Reproduce exactly the lines below, from the first through the one containing "The dynamic model", and nothing more.

=== INFORMATION ===

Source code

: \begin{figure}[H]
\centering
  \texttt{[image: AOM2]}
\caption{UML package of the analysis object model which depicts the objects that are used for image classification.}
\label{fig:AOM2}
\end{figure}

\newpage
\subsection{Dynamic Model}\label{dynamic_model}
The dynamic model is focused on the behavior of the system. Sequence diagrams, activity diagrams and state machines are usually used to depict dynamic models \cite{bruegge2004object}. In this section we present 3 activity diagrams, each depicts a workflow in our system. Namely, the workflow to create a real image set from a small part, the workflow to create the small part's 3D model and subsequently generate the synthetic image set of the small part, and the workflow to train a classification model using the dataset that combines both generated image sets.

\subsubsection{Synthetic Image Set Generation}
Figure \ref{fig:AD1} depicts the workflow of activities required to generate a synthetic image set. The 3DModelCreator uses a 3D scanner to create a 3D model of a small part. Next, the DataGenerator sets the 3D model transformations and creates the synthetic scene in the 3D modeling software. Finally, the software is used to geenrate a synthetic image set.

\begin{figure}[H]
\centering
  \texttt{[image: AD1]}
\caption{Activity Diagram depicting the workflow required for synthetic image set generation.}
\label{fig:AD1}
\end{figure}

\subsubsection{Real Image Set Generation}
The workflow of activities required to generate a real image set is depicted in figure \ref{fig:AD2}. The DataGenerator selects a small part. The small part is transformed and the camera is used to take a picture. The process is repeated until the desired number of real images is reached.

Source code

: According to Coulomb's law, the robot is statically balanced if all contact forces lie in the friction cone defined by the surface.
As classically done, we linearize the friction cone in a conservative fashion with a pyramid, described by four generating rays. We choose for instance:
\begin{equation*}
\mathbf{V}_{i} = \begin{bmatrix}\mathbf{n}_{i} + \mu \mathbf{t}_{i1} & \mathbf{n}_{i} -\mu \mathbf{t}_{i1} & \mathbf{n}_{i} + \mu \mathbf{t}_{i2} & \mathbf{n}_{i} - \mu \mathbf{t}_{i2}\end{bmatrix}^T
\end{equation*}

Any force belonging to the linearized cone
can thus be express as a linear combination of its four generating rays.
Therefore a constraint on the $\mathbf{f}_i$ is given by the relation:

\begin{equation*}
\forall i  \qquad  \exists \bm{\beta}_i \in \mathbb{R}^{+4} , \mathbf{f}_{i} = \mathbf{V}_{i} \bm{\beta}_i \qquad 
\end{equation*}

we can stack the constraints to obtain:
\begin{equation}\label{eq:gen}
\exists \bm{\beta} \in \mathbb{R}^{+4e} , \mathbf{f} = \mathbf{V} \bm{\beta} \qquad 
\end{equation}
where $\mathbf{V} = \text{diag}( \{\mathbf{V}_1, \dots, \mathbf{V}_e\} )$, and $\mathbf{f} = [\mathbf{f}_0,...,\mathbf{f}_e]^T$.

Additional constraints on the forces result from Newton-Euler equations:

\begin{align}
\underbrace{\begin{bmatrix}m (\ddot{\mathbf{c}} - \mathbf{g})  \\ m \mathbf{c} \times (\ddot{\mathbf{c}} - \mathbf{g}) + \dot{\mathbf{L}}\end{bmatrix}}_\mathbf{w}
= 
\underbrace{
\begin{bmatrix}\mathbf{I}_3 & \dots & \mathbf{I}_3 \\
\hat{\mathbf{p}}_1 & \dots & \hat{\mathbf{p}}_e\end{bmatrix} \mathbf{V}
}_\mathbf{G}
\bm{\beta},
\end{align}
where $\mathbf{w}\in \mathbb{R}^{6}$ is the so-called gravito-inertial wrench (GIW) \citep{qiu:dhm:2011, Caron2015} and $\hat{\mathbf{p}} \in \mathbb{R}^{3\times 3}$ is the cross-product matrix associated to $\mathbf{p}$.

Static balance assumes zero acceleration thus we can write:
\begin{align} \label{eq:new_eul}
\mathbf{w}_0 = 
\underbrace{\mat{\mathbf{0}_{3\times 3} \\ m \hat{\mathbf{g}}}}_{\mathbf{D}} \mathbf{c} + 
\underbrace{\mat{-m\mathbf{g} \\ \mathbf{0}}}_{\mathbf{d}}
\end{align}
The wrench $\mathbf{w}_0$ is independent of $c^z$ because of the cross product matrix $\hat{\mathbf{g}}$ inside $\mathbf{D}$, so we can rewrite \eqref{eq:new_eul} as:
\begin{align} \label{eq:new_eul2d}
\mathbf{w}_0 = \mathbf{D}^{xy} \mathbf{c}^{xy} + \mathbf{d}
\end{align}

===

● EXERCISE RESPONSE:
Source code

: \begin{figure}[H]
\centering
  \texttt{[image: AOM2]}
\caption{UML package of the analysis object model which depicts the objects that are used for image classification.}
\label{fig:AOM2}
\end{figure}

\newpage
\subsection{Dynamic Model}\label{dynamic_model}
The dynamic model is focused on the behavior of the system. Sequence diagrams, activity diagrams and state machines are usually used to depict dynamic models \cite{bruegge2004object}. In this section we present 3 activity diagrams, each depicts a workflow in our system. Namely, the workflow to create a real image set from a small part, the workflow to create the small part's 3D model and subsequently generate the synthetic image set of the small part, and the workflow to train a classification model using the dataset that combines both generated image sets.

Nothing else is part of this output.